Murray Seminar: Luca Palozzi, The Holy-Water Basin of San Giovanni Fuorcivitas in Pistoia, – 12 June 2019 5pm

On Wednesday, 12th June, Luca Palozzi will be speaking about his latest research on a strange and little-known work by Giovanni Pisano. We’ll return to our usual location in the History of Art Department at Birkbeck (43, Gordon Sq., London WC1H 0PD) in The Keynes Library (Room 114) at 5pm.  The talk will finish by 5.50pm (allowing those with other commitments to leave) and will then be followed by discussion and refreshments.

Luca Palozzi

The Holy-Water Basin of San Giovanni Fuorcivitas in Pistoia,

c. 1270: Petrography, Materiality and Function

Giorgio Vasari writes in his Lives of the Artists that Giovanni Pisano “carved in marble the holy-water font of the Church of San Giovanni Evangelista in Pistoia,” and that this work, “by reason of its having then been held very beautiful, was placed in the centre of that church as a remarkable thing (come cosa singolare).” Despite Vasari’s mention in his Lives, the Pistoia holy-water basin remains little-known.

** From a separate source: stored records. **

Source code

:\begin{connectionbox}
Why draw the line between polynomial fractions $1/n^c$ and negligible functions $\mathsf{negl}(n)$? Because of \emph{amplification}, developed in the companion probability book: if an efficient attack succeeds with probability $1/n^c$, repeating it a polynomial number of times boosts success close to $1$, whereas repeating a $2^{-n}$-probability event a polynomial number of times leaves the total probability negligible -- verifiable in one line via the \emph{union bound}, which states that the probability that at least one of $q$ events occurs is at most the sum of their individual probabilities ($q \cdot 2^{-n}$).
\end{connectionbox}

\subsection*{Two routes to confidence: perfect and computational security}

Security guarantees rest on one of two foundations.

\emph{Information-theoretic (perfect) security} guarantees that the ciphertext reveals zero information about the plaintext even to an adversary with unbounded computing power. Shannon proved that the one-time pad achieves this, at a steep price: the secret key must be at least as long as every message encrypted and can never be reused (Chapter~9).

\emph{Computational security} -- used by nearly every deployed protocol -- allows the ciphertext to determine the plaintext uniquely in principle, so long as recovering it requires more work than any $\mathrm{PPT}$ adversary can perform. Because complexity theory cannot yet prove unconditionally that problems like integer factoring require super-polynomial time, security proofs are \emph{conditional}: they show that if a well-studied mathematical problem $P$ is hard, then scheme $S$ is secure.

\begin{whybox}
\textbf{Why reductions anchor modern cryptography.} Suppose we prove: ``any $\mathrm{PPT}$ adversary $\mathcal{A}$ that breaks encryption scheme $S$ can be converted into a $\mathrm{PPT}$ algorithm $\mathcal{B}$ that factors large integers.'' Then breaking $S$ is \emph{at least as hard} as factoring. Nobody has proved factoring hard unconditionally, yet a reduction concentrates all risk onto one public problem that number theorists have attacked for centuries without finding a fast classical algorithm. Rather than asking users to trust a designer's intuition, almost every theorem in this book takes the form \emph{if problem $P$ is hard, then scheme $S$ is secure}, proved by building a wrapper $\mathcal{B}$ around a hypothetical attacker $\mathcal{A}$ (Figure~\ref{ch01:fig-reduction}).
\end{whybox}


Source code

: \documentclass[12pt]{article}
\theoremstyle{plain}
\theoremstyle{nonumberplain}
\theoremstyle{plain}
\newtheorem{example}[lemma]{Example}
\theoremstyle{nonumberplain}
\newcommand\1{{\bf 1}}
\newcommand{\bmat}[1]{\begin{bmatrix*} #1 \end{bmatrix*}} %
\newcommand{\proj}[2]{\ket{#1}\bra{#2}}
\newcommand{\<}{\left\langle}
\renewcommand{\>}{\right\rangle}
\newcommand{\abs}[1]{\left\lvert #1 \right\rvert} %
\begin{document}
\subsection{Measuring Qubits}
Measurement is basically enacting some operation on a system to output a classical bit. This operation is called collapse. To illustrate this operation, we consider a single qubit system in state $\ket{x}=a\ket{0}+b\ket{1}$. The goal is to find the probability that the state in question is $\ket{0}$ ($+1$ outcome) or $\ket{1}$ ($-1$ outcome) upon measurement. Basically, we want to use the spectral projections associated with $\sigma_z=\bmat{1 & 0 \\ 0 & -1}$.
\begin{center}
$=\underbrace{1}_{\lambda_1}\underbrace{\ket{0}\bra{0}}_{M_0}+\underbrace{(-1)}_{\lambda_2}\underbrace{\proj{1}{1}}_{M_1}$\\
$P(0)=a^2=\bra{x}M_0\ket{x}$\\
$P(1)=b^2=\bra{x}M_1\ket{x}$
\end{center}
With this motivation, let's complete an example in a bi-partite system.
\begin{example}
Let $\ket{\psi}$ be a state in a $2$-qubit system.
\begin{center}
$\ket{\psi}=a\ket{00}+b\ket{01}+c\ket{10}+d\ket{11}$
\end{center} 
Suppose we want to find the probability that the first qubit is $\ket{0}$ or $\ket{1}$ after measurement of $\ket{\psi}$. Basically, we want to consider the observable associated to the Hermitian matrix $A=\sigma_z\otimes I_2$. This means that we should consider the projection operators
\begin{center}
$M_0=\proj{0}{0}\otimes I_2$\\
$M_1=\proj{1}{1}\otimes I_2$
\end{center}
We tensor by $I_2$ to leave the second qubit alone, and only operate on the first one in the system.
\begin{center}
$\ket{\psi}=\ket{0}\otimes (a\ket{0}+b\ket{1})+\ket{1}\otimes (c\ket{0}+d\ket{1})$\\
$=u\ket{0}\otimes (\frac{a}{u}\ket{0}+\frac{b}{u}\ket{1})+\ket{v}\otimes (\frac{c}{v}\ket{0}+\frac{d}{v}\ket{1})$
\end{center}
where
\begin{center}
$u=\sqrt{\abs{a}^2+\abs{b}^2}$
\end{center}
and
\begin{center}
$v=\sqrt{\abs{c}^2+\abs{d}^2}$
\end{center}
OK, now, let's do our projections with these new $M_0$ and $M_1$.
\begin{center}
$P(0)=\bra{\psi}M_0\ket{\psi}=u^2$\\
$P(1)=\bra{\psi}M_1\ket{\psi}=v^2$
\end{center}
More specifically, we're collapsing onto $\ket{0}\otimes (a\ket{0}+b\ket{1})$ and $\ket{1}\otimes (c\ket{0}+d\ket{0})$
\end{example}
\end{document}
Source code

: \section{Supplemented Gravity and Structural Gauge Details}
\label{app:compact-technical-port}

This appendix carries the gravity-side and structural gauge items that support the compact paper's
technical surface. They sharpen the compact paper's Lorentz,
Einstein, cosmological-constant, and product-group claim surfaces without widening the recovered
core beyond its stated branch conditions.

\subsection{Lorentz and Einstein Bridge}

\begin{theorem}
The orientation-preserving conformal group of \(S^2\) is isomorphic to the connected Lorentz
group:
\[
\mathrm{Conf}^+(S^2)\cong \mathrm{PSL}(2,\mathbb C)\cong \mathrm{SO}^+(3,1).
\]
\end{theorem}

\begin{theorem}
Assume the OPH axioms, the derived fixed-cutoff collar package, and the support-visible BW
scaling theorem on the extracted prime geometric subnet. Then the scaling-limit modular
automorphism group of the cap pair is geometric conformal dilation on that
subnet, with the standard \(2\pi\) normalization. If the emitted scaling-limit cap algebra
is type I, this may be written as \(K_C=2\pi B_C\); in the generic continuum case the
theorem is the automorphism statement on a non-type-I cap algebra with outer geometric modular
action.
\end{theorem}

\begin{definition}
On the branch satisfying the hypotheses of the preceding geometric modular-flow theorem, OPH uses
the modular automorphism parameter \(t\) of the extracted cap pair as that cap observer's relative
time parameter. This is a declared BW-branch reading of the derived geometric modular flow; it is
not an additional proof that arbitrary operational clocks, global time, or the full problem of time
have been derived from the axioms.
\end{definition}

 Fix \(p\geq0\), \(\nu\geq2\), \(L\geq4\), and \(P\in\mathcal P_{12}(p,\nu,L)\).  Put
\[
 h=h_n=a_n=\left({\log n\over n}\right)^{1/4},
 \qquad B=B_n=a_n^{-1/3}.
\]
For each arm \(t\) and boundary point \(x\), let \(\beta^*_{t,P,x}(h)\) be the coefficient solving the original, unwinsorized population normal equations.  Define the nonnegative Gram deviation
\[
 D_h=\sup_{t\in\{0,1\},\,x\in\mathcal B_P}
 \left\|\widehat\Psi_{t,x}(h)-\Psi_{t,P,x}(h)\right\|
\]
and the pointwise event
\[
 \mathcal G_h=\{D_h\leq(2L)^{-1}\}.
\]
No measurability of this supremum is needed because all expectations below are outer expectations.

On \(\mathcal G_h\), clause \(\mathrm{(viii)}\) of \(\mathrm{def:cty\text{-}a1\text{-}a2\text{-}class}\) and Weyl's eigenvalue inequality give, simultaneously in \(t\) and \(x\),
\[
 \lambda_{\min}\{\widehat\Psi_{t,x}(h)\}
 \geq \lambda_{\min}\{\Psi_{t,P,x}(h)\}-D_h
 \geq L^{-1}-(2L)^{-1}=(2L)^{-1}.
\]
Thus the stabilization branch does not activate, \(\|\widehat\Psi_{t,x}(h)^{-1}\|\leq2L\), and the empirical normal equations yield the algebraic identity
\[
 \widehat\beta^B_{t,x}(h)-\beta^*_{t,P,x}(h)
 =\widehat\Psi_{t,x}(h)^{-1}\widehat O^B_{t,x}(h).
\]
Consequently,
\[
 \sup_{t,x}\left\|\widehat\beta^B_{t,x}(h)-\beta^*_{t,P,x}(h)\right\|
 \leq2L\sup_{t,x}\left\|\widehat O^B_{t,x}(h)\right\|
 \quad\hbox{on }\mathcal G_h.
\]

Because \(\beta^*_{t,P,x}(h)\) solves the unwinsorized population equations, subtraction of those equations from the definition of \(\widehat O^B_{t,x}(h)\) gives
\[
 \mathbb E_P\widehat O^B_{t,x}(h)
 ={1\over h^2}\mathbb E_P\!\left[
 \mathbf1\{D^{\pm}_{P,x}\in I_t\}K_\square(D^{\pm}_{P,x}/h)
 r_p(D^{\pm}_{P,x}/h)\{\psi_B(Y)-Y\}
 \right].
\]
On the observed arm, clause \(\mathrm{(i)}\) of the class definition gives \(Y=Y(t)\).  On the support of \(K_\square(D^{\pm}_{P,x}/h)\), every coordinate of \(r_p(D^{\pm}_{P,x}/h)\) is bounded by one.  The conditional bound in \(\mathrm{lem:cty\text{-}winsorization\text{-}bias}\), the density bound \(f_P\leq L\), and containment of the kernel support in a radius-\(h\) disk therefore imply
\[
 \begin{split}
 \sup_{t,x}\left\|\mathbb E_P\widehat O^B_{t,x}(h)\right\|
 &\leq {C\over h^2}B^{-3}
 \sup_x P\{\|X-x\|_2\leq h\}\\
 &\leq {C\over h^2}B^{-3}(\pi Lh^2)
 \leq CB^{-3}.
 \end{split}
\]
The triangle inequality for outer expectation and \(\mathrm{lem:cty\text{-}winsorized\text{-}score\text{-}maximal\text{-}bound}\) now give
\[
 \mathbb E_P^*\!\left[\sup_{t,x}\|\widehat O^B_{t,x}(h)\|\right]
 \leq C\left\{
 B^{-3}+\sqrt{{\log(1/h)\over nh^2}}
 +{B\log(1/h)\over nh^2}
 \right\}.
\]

The scant literature focusses on issues of style, date and authorship, failing to address the reasons why contemporary observers considered the Pistoia holy-water basin a truly beautiful and remarkable object. This paper explores this object’s surprising materiality, considering Nicola and Giovanni Pisano’s daring technical and artistic experimentations with stones and minerals scarcely used in monumental sculpture from the period. Their knowledge of materials, as well as their awareness of liturgy, crucially informed the making of this extraordinary object. The basin casts light on the ‘material turn’ of the 1260s and 1270s in Italian sculpture–a phenomenon whose magnitude and importance still await to be assessed.